■ TASK STATEMENT
Repeat each entry exactly. Drop every image.

■ RECORDS FOR THIS EXERCISE
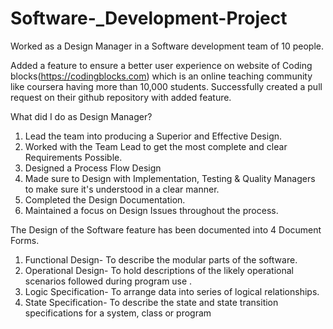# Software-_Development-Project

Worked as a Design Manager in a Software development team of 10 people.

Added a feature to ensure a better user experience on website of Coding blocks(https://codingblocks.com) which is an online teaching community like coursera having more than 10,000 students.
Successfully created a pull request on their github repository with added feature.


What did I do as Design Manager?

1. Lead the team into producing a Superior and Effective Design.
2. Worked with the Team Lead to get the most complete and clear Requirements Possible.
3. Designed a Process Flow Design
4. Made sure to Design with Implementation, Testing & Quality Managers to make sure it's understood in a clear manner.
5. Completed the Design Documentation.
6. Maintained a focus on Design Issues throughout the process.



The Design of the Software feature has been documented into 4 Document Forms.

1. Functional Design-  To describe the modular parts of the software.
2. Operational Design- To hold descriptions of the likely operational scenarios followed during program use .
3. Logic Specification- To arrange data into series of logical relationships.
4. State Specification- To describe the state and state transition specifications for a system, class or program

■ THE COMPLETED TASK
# Software-_Development-Project

Worked as a Design Manager in a Software development team of 10 people.

Added a feature to ensure a better user experience on website of Coding blocks(https://codingblocks.com) which is an online teaching community like coursera having more than 10,000 students.
Successfully created a pull request on their github repository with added feature.


What did I do as Design Manager?

1. Lead the team into producing a Superior and Effective Design.
2. Worked with the Team Lead to get the most complete and clear Requirements Possible.
3. Designed a Process Flow Design
4. Made sure to Design with Implementation, Testing & Quality Managers to make sure it's understood in a clear manner.
5. Completed the Design Documentation.
6. Maintained a focus on Design Issues throughout the process.



The Design of the Software feature has been documented into 4 Document Forms.

1. Functional Design-  To describe the modular parts of the software.
2. Operational Design- To hold descriptions of the likely operational scenarios followed during program use .
3. Logic Specification- To arrange data into series of logical relationships.
4. State Specification- To describe the state and state transition specifications for a system, class or program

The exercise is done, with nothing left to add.